Proving/Disproving statements about connectedness and convexity

Question

I want to know if the following statements can be proven/disproven.

$1.$If $A,B \subset \mathbb{R}^n$ are connected, then $A \cap B$ are connected.

True. There are two possibilities:

1. $A\cap B=\emptyset$: then $A\cap B$ is connected.
2. $A\cap B\neq\emptyset$: then $A\cup B$ is connected, because if $f\colon A\cup B\longrightarrow\{0,1\}$ (with $\{0,1\}$ endowed with the discrete topology) is continuous then, if $p\in A\cap B$, $f(A)=\bigl\{f(p)\bigr\}=f(B)$, and therefore $f$ is constant.

$2.$ If $A,B \subset \mathbb{R}^n$ are convex, then $A \cap B$ is convex too.

True. Let $X\in A\cap B$ and $Y\in A\cap B$ which implies that $X\in A$ and $Y\in A$. Since $A$ is convex, line $XY$ lies within $A$. By similar argument line $AB$ lies within $X$. Hence line $XY$ lies within $A\cap B$.

$3.$ If $A,B \subset \mathbb{R}^n$ is connected and $A \cap B \neq \emptyset$, then $A \cup B$ is connected too.
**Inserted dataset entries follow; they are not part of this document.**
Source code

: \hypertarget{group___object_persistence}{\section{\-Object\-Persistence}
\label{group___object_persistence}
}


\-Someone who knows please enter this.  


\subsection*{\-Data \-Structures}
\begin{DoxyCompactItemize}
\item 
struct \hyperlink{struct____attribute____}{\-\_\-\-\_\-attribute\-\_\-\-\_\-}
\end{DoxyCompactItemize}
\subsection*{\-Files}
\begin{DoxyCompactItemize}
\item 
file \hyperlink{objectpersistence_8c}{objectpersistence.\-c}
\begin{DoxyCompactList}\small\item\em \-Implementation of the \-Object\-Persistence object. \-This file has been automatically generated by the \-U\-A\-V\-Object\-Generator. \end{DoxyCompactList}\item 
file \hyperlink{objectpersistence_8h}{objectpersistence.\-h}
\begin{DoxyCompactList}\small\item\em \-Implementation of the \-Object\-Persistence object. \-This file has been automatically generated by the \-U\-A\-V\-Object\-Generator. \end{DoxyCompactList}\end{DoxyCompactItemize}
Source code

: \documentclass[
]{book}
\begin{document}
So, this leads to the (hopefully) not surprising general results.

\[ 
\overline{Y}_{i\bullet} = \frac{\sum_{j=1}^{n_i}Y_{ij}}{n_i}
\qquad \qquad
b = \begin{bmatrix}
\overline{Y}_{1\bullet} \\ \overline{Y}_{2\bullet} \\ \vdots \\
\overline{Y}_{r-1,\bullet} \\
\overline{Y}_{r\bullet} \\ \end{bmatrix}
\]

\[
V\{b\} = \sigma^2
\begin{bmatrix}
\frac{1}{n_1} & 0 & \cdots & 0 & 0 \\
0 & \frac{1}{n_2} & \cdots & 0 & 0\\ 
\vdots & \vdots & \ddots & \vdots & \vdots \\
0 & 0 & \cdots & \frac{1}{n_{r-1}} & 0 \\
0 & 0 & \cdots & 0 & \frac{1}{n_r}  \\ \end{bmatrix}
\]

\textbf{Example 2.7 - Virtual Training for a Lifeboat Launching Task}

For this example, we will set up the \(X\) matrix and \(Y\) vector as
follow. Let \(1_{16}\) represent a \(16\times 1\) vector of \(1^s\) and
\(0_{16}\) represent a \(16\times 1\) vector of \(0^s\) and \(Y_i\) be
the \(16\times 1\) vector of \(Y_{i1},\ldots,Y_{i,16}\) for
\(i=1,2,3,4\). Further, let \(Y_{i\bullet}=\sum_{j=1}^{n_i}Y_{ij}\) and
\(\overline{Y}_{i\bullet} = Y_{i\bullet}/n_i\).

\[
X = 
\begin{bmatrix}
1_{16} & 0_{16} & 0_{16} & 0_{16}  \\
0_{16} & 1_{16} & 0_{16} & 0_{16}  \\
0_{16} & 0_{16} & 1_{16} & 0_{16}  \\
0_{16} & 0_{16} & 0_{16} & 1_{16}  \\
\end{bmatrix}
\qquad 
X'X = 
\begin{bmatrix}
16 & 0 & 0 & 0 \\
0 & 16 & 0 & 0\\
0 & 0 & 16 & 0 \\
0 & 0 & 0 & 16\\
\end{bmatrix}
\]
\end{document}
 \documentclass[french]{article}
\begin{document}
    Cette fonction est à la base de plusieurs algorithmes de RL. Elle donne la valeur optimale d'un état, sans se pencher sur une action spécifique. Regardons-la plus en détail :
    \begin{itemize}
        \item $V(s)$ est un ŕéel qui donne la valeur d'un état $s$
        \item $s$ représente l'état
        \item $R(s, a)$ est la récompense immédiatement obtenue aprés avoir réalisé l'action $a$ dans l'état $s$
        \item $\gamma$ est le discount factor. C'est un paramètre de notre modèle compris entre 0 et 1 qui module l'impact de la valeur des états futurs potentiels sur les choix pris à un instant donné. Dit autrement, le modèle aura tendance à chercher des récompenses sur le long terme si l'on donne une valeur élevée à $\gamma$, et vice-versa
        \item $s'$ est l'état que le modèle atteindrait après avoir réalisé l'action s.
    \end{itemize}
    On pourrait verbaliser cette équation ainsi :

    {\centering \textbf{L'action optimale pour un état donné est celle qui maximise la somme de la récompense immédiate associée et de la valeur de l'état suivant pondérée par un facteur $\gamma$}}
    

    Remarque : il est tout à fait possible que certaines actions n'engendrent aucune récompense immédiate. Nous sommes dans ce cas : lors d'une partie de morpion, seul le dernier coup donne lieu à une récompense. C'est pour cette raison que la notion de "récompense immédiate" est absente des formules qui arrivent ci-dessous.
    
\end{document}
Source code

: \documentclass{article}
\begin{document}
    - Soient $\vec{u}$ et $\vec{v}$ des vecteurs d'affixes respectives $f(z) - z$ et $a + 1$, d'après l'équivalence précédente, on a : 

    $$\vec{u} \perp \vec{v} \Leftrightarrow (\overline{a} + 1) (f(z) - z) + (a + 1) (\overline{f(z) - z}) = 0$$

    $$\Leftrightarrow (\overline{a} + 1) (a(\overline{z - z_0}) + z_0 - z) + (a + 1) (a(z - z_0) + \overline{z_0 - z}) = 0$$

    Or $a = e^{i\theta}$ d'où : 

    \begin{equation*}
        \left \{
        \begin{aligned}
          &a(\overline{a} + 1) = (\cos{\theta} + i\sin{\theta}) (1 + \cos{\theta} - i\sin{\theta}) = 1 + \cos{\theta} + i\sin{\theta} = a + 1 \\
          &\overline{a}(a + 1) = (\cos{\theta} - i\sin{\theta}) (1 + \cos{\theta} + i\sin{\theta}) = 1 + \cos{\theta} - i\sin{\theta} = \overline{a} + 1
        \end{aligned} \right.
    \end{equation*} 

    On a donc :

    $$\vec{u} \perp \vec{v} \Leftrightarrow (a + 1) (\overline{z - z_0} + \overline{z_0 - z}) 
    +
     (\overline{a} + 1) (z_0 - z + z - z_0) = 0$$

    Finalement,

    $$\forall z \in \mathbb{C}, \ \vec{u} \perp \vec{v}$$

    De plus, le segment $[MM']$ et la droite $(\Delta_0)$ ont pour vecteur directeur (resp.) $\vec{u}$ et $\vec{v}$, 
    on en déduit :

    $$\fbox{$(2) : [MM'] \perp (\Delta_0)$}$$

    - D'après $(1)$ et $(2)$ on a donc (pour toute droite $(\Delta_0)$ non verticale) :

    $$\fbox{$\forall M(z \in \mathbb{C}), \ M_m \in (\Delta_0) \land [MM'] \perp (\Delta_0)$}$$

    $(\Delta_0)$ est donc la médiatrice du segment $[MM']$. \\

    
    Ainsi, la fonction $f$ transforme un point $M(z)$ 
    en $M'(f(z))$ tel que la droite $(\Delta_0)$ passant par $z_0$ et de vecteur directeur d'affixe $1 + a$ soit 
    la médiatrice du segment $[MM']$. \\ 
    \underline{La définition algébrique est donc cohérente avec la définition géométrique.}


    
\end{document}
True. Let $A = [0,1]$ and $B = (1,2)$. Then $A \cap \overline{B} = \{1\} \neq \emptyset$. However, $A \cap B = \emptyset$. So, $A \cap \overline{B} \neq \emptyset$ does not imply $A \cap B \neq \emptyset$.

$4.$ If $A,B \subset \mathbb{R}^n$ is convex and $A \cap B \neq \emptyset$, then $A \cup B$ is convex.

I think this is false. I thought of $A = \{\mathbb{R^n}, \emptyset \}$ and $B = \{\mathbb{R^n}\}$, but I don't think that's a counterexample.

Answer 1

$1$ is false. You have shown that if $A \cap B \neq \emptyset$ and $A$ and $B$ are connected, then $A \cup B$ is connected: this does not mean that $A \cap B$ is connected at all. Indeed, there are a great many counterexamples, and not even pathological ones: sticking to $\mathbb{R}^2$, take $A$ to be the unit circle minus $(0,1)$ and take $B$ to be the unit circle minus $(1,0)$. Both are clearly connected, but $A \cap B$ is the unit circle minus 2 points, which is disconnected.

$2$ is true.

$3$ is true by the proof you gave in $1$. What you've given here doesn't work, and I'm not really sure what you were trying to do with it.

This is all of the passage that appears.